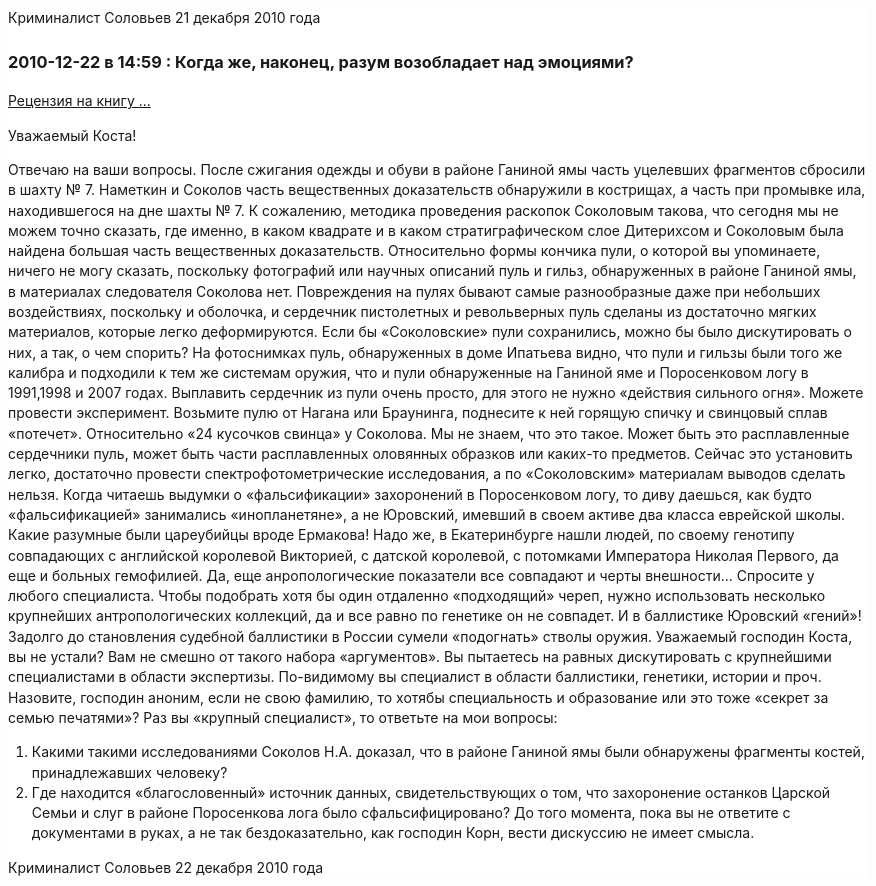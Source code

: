 Криминалист Соловьев
21 декабря 2010 года

### 2010-12-22 в 14:59 : Когда же, наконец, разум возобладает над эмоциями?
[Рецензия на книгу ...](http://ruskline.ru/analitika/2010/12/20/recenziya_na_knigu_romanovy_podvig_vo_imya_lyubvi_m_2010/?p=7#comments)

Уважаемый Коста!

Отвечаю на ваши вопросы.
После сжигания одежды и обуви в районе Ганиной ямы часть уцелевших фрагментов сбросили в шахту № 7. Наметкин и Соколов часть вещественных доказательств обнаружили в кострищах, а часть при промывке ила, находившегося на дне шахты № 7. К сожалению, методика проведения раскопок Соколовым такова, что сегодня мы не можем точно сказать, где именно, в каком квадрате и в каком стратиграфическом слое Дитерихсом и Соколовым была найдена большая часть вещественных доказательств. Относительно формы кончика пули, о которой вы упоминаете, ничего не могу сказать, поскольку фотографий или научных описаний пуль и гильз, обнаруженных в районе Ганиной ямы, в материалах следователя Соколова нет. Повреждения на пулях бывают самые разнообразные даже при небольших воздействиях, поскольку и оболочка, и сердечник пистолетных и револьверных пуль сделаны из достаточно мягких материалов, которые легко деформируются. Если бы «Соколовские» пули сохранились, можно бы было дискутировать о них, а так, о чем спорить? На фотоснимках пуль, обнаруженных в доме Ипатьева видно, что пули и гильзы были того же калибра и подходили к тем же системам оружия, что и пули обнаруженные на Ганиной яме и Поросенковом логу в 1991,1998 и 2007 годах.
Выплавить сердечник из пули очень просто, для этого не нужно «действия сильного огня». Можете провести эксперимент. Возьмите пулю от Нагана или Браунинга, поднесите к ней горящую спичку и свинцовый сплав «потечет». Относительно «24 кусочков свинца» у Соколова. Мы не знаем, что это такое. Может быть это расплавленные сердечники пуль, может быть части расплавленных оловянных образков или каких-то предметов. Сейчас это установить легко, достаточно провести спектрофотометрические исследования, а по «Соколовским» материалам выводов сделать нельзя.
Когда читаешь выдумки о «фальсификации» захоронений в Поросенковом логу, то диву даешься, как будто «фальсификацией» занимались «инопланетяне», а не Юровский, имевший в своем активе два класса еврейской школы. Какие разумные были цареубийцы вроде Ермакова! Надо же, в Екатеринбурге нашли людей, по своему генотипу совпадающих с английской королевой Викторией, с датской королевой, с потомками Императора Николая Первого, да еще и больных гемофилией. Да, еще анропологические показатели все совпадают и черты внешности… Спросите у любого специалиста. Чтобы подобрать хотя бы один отдаленно «подходящий» череп, нужно использовать несколько крупнейших антропологических коллекций, да и все равно по генетике он не совпадет. И в баллистике Юровский «гений»! Задолго до становления судебной баллистики в России сумели «подогнать» стволы оружия.
Уважаемый господин Коста, вы не устали? Вам не смешно от такого набора «аргументов».
Вы пытаетесь на равных дискутировать с крупнейшими специалистами в области экспертизы. По-видимому вы специалист в области баллистики, генетики, истории и проч. Назовите, господин аноним, если не свою фамилию, то хотябы специальность и образование или это тоже «секрет за семью печатями»?
Раз вы «крупный специалист», то ответьте на мои вопросы:
1.  Какими такими исследованиями Соколов Н.А. доказал, что в районе Ганиной ямы были обнаружены фрагменты костей, принадлежавших человеку?
2.  Где находится «благословенный» источник данных, свидетельствующих о том, что захоронение останков Царской Семьи и слуг в районе Поросенкова лога было сфальсифицировано?
До того момента, пока вы не ответите с документами в руках, а не так бездоказательно, как господин Корн, вести дискуссию не имеет смысла.

Криминалист Соловьев
22 декабря 2010 года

■ TASK DIRECTIONS:
Write out the records once more, word for word, though without the pictures they contain.

■ REPLY:
Source code

: Криминалист Соловьев
21 декабря 2010 года

### 2010-12-22 в 14:59 : Когда же, наконец, разум возобладает над эмоциями?
[Рецензия на книгу ...](http://ruskline.ru/analitika/2010/12/20/recenziya_na_knigu_romanovy_podvig_vo_imya_lyubvi_m_2010/?p=7#comments)

Уважаемый Коста!

Отвечаю на ваши вопросы.
После сжигания одежды и обуви в районе Ганиной ямы часть уцелевших фрагментов сбросили в шахту № 7. Наметкин и Соколов часть вещественных доказательств обнаружили в кострищах, а часть при промывке ила, находившегося на дне шахты № 7. К сожалению, методика проведения раскопок Соколовым такова, что сегодня мы не можем точно сказать, где именно, в каком квадрате и в каком стратиграфическом слое Дитерихсом и Соколовым была найдена большая часть вещественных доказательств. Относительно формы кончика пули, о которой вы упоминаете, ничего не могу сказать, поскольку фотографий или научных описаний пуль и гильз, обнаруженных в районе Ганиной ямы, в материалах следователя Соколова нет. Повреждения на пулях бывают самые разнообразные даже при небольших воздействиях, поскольку и оболочка, и сердечник пистолетных и револьверных пуль сделаны из достаточно мягких материалов, которые легко деформируются. Если бы «Соколовские» пули сохранились, можно бы было дискутировать о них, а так, о чем спорить? На фотоснимках пуль, обнаруженных в доме Ипатьева видно, что пули и гильзы были того же калибра и подходили к тем же системам оружия, что и пули обнаруженные на Ганиной яме и Поросенковом логу в 1991,1998 и 2007 годах.
Выплавить сердечник из пули очень просто, для этого не нужно «действия сильного огня». Можете провести эксперимент. Возьмите пулю от Нагана или Браунинга, поднесите к ней горящую спичку и свинцовый сплав «потечет». Относительно «24 кусочков свинца» у Соколова. Мы не знаем, что это такое. Может быть это расплавленные сердечники пуль, может быть части расплавленных оловянных образков или каких-то предметов. Сейчас это установить легко, достаточно провести спектрофотометрические исследования, а по «Соколовским» материалам выводов сделать нельзя.
Когда читаешь выдумки о «фальсификации» захоронений в Поросенковом логу, то диву даешься, как будто «фальсификацией» занимались «инопланетяне», а не Юровский, имевший в своем активе два класса еврейской школы. Какие разумные были цареубийцы вроде Ермакова! Надо же, в Екатеринбурге нашли людей, по своему генотипу совпадающих с английской королевой Викторией, с датской королевой, с потомками Императора Николая Первого, да еще и больных гемофилией. Да, еще анропологические показатели все совпадают и черты внешности… Спросите у любого специалиста. Чтобы подобрать хотя бы один отдаленно «подходящий» череп, нужно использовать несколько крупнейших антропологических коллекций, да и все равно по генетике он не совпадет. И в баллистике Юровский «гений»! Задолго до становления судебной баллистики в России сумели «подогнать» стволы оружия.
Уважаемый господин Коста, вы не устали? Вам не смешно от такого набора «аргументов».
Вы пытаетесь на равных дискутировать с крупнейшими специалистами в области экспертизы. По-видимому вы специалист в области баллистики, генетики, истории и проч. Назовите, господин аноним, если не свою фамилию, то хотябы специальность и образование или это тоже «секрет за семью печатями»?
Раз вы «крупный специалист», то ответьте на мои вопросы:
1.  Какими такими исследованиями Соколов Н.А. доказал, что в районе Ганиной ямы были обнаружены фрагменты костей, принадлежавших человеку?
2.  Где находится «благословенный» источник данных, свидетельствующих о том, что захоронение останков Царской Семьи и слуг в районе Поросенкова лога было сфальсифицировано?
До того момента, пока вы не ответите с документами в руках, а не так бездоказательно, как господин Корн, вести дискуссию не имеет смысла.

Криминалист Соловьев
22 декабря 2010 года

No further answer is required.